Durante un periodo di crisi economica è il momento in cui maggiormente si fa sentire la difficoltà a pagare le rate del mutuo. I dati delle ricerche confermano la situazione: le famiglie italiane fanno fatica ad onorare il mutuo e capita, purtroppo sempre più spesso, che si verifichino ritardi nel pagamento delle rate. Cosa succede a chi lascia un mutuo non pagato, ossia salta una rata o la paga in ritardo?

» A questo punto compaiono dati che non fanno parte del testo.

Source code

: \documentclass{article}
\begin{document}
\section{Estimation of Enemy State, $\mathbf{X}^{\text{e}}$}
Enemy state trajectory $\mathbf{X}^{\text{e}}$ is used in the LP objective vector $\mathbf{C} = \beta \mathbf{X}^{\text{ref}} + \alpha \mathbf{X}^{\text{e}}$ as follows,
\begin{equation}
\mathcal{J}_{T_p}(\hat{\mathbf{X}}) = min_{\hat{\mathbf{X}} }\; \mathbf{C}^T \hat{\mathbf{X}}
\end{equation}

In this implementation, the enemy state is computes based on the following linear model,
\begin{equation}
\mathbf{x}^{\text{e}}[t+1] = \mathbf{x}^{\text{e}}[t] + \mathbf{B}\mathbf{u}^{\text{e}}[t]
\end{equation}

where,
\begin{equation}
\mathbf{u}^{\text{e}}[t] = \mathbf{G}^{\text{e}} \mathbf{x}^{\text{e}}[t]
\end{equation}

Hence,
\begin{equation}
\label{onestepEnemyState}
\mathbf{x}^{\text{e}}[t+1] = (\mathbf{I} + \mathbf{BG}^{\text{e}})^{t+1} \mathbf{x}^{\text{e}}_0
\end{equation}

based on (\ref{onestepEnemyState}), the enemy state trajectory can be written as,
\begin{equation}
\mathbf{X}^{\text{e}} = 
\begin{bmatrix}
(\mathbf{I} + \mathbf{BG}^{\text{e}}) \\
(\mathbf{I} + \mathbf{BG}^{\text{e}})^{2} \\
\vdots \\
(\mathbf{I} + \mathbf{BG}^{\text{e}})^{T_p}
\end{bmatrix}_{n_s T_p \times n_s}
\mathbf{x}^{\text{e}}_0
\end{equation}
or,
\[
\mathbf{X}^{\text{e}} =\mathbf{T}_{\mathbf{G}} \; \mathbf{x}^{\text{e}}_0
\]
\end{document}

I casi di insolvenza, come sappiamo, si manifestano con il semplice ritardo nel pagamento di una rata del mutuo o nell’insolvenza totale, che comporta conseguenze ben più gravi. Se nel primo caso si dovrà sostenere un ulteriore costo che si sommerà al costo totale del mutuo (interessi di mora), nel secondo caso il mutuatario potrebbe vedere il proprio immobile venduto all’asta.

Mutuo non pagato o rata in ritardo

Ritardo nel pagamento delle rate del mutuo

Secondo quanto stabilito dall’art. 40 del Testo Unico Bancario, il ritardo nel pagamento di una singola rata non può ripetersi all’infinito, infatti

“la banca può invocare come causa di risoluzione del contratto il ritardato pagamento quando lo stesso si sia verificato almeno sette volte, anche non consecutive. A tal fine costituisce ritardato pagamento quello effettuato tra il 30° e il 180° giorno dalla scadenza della rata”.

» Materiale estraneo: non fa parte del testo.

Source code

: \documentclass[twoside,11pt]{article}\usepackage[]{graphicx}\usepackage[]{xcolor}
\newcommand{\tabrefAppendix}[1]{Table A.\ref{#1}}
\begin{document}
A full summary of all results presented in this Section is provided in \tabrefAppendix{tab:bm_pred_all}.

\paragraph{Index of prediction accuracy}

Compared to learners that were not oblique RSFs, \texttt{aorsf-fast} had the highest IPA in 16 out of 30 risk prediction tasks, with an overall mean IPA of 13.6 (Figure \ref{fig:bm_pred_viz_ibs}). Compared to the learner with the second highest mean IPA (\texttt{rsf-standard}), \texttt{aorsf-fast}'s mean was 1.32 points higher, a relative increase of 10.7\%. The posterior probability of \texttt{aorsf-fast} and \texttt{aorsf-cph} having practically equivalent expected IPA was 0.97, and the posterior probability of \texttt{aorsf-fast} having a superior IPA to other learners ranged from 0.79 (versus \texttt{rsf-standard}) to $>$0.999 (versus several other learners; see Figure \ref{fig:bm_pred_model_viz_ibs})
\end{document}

Benefici del Piano Famiglie

Grazie all’intervento dell’ABI, il mutuatario che si trova in difficoltà con un mutuo non pagato può recarsi presso la propria banca e richiedere la sospensione del mutuo prevista dal Piano Famiglie, prorogata fino al 31 marzo 2014.

Per rientrare nel Piano Famiglie sono necessari determinati requisiti, ma anche chi non rientra in tali condizioni non deve preoccuparsi. Le situazioni di pignoramento immobiliari sono diventate sempre più remote vista la poca convenienza della banca di mettere all’asta l’immobile. Di persona sarà possibile trovare con la banca una alternativa adeguata.

Dimostrando alla banca la volontà di onorare il proprio debito e magari proporre un piano personale di rientro sarà sufficiente per trovare la soluzione ad una insolvenza momentanea.

Conseguenze di un mutuo non pagato

Quando l’insolvenza diventa grave, ovvero la banca si trova di fronte ad un mutuo non pagato, la stessa non ha altri mezzi per recuperare il capitale se non quello di procedere al pignoramento dell’immobile su cui grava l’ipoteca. La conseguenza del pignoramento è la vendita all’asta dell’immobile.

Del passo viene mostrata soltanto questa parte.